Activity
Work through the listing below, copying each line that carries the word "This".

Supplied data

◆ ◆ ◆

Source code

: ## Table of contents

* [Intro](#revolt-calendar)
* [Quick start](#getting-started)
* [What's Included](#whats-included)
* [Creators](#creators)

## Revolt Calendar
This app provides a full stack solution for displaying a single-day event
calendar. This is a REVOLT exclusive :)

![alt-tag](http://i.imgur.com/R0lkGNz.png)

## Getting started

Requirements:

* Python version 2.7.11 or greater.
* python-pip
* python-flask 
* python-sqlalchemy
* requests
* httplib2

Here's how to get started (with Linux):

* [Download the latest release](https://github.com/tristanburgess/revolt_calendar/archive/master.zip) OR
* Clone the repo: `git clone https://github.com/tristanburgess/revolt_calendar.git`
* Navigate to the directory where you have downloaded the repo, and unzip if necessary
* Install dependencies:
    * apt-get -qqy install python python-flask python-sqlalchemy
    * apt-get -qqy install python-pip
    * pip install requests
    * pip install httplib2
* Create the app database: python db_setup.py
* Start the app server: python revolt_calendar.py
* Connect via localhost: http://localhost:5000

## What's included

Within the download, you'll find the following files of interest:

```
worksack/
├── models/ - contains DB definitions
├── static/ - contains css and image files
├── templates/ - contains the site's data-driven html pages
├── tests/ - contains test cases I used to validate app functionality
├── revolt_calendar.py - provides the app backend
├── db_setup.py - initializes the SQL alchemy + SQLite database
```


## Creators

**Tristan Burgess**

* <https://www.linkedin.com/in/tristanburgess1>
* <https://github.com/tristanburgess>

◆ ◆ ◆

Answer box
This app provides a full stack solution for displaying a single-day event
calendar. This is a REVOLT exclusive :)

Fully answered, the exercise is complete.